● **What to do**
Would you reproduce exactly the lines below from the one holding "- **Express Features**: Outline" through the one holding "- **Service Capability", inclusive, and no others?

Extracted material section start

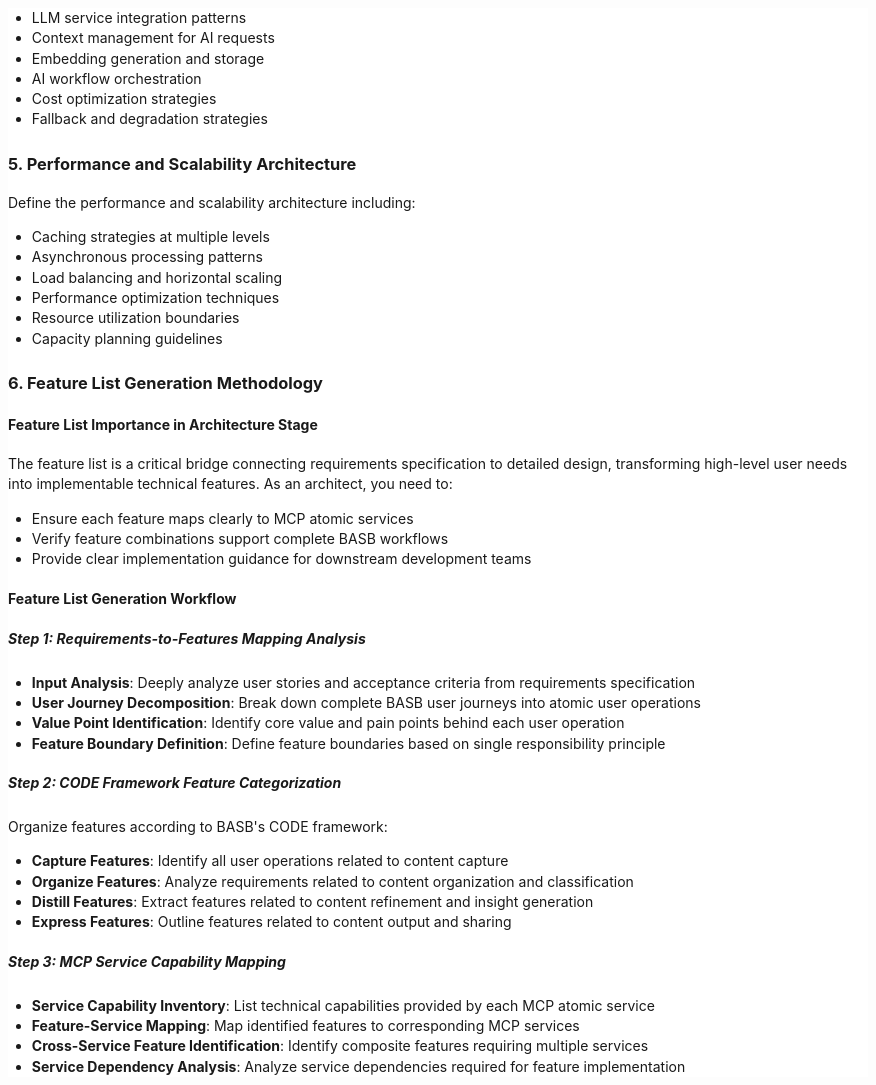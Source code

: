 - LLM service integration patterns
- Context management for AI requests
- Embedding generation and storage
- AI workflow orchestration
- Cost optimization strategies
- Fallback and degradation strategies

### 5. Performance and Scalability Architecture

Define the performance and scalability architecture including:

- Caching strategies at multiple levels
- Asynchronous processing patterns
- Load balancing and horizontal scaling
- Performance optimization techniques
- Resource utilization boundaries
- Capacity planning guidelines

### 6. Feature List Generation Methodology

#### Feature List Importance in Architecture Stage

The feature list is a critical bridge connecting requirements specification to detailed design, transforming high-level user needs into implementable technical features. As an architect, you need to:

- Ensure each feature maps clearly to MCP atomic services
- Verify feature combinations support complete BASB workflows
- Provide clear implementation guidance for downstream development teams

#### Feature List Generation Workflow

##### Step 1: Requirements-to-Features Mapping Analysis

- **Input Analysis**: Deeply analyze user stories and acceptance criteria from requirements specification
- **User Journey Decomposition**: Break down complete BASB user journeys into atomic user operations
- **Value Point Identification**: Identify core value and pain points behind each user operation
- **Feature Boundary Definition**: Define feature boundaries based on single responsibility principle

##### Step 2: CODE Framework Feature Categorization

Organize features according to BASB's CODE framework:

- **Capture Features**: Identify all user operations related to content capture
- **Organize Features**: Analyze requirements related to content organization and classification
- **Distill Features**: Extract features related to content refinement and insight generation
- **Express Features**: Outline features related to content output and sharing

##### Step 3: MCP Service Capability Mapping

- **Service Capability Inventory**: List technical capabilities provided by each MCP atomic service
- **Feature-Service Mapping**: Map identified features to corresponding MCP services
- **Cross-Service Feature Identification**: Identify composite features requiring multiple services
- **Service Dependency Analysis**: Analyze service dependencies required for feature implementation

Extracted material section end

● **Answer to this task**
- **Express Features**: Outline features related to content output and sharing

##### Step 3: MCP Service Capability Mapping

- **Service Capability Inventory**: List technical capabilities provided by each MCP atomic service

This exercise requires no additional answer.